My bedside phone has no caller ID. It's old, but it's a speaker phone -- handy if you're making a call that requires punching a lot of buttons -- and it has a cord, which allows you to stay in touch with the power company during a power outage. Just yesterday I went to my power company's website to get my online bill and they had a survey, one question of which asked whether I use the website for info regarding power outages. Huh? Sorry, but my computer doesn't work during power outages.
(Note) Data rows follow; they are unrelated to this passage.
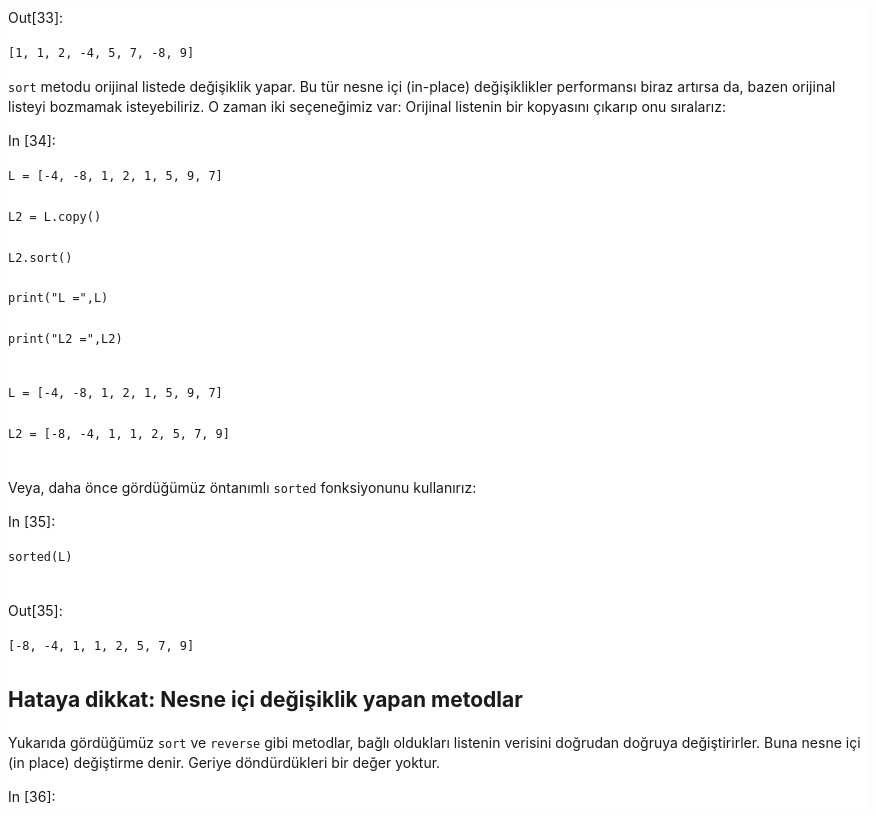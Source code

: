 Out[33]:

```
[1, 1, 2, -4, 5, 7, -8, 9]
```

`sort` metodu orijinal listede değişiklik yapar. Bu tür nesne içi (in-place) değişiklikler performansı biraz artırsa da, bazen orijinal listeyi bozmamak isteyebiliriz. O zaman iki seçeneğimiz var: Orijinal listenin bir kopyasını çıkarıp onu sıralarız:

In [34]:

```
L = [-4, -8, 1, 2, 1, 5, 9, 7]

L2 = L.copy()

L2.sort()

print("L =",L)

print("L2 =",L2)


```

```
L = [-4, -8, 1, 2, 1, 5, 9, 7]

L2 = [-8, -4, 1, 1, 2, 5, 7, 9]


```

Veya, daha önce gördüğümüz öntanımlı `sorted` fonksiyonunu kullanırız:

In [35]:

```
sorted(L)


```

Out[35]:

```
[-8, -4, 1, 1, 2, 5, 7, 9]
```

## Hataya dikkat: Nesne içi değişiklik yapan metodlar

Yukarıda gördüğümüz `sort` ve `reverse` gibi metodlar, bağlı oldukları listenin verisini doğrudan doğruya değiştirirler. Buna nesne içi (in place) değiştirme denir. Geriye döndürdükleri bir değer yoktur.

In [36]:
Robo-Lady asked that I not hang up on this important call. She was so earnest that I let her continue, not like with "This is Rachel and I have important information about your credit card" which rates an immediate hang-up after those words. Robo-Lady said she was taking an important survey about the national debt. I was once a survey researcher back in the 50s before surveys got viewed with skepticism, and I still retain a certain sympathy for legitimate surveyors. I'm also a bit of a political junky and this sounded like potential fun if it's one of those that frame the question so that if you answer contrary to the set-up answer, you throw apple pie in the trash and stab momma in the heart. I'm onto that game and this might be a chance to stick it to the opponents or cheer for the allies.
For this 30 second survey (short, that's good), you will receive a free cruise for two to the Bahamas. All you have to pay is taxes and port charges. Nuh-no-no-no. The reward is way out of proportion to the effort. If they'd offered me the opportunity to be entered in a drawing where my chances were one-in-a-million to win a free trip to Paris, I might have gone forward. It would have been more credible. My next choice was to press one to continue to the survey or press 9 to be forever removed from their mailing list. It took no more than a heartbeat to be removed, banished forever, from their call list. (And do I believe that? Heh heh heh.)
But who the hell was making this call? Idle minds need to know. Once I was up and about, I got the phone number off a caller ID phone and Googled it. You can find lots of righteous ire on these websites that talk about "who called you" and some good speculation as to the true motives of the caller. Some people took better notes than my memory.
One caller reported: Female voice claimed to be from ESG Research Group offering a free 2-day cruise just for answering a 30-second survey. Is second or third time they've called me recently, but they never actually come back to the phone when I 'accept' the call.
Caller: Supposedly 'ESG Research Group'
Call Type: Survey
Another answer: You must press one to get the CSR. Then they offer you a free cruise to the Bahamas. Everything is included but liquor, gambling, gratuities and port tax. THE PORT TAX MUST BE SECURED WITH A DEBIT OR CREDIT CARD #!!!!!!!
WARNING. They get around the no call list by saying it is a survey which are exempt along with charities and political robo calls.
That answers the question about why repeatedly punching your phone number into the No Call List doesn't seem to have any effect. I don't know how Rachel and her credit card thing get around it. I've never stayed on the line on that call long enough to find out what the pitch is.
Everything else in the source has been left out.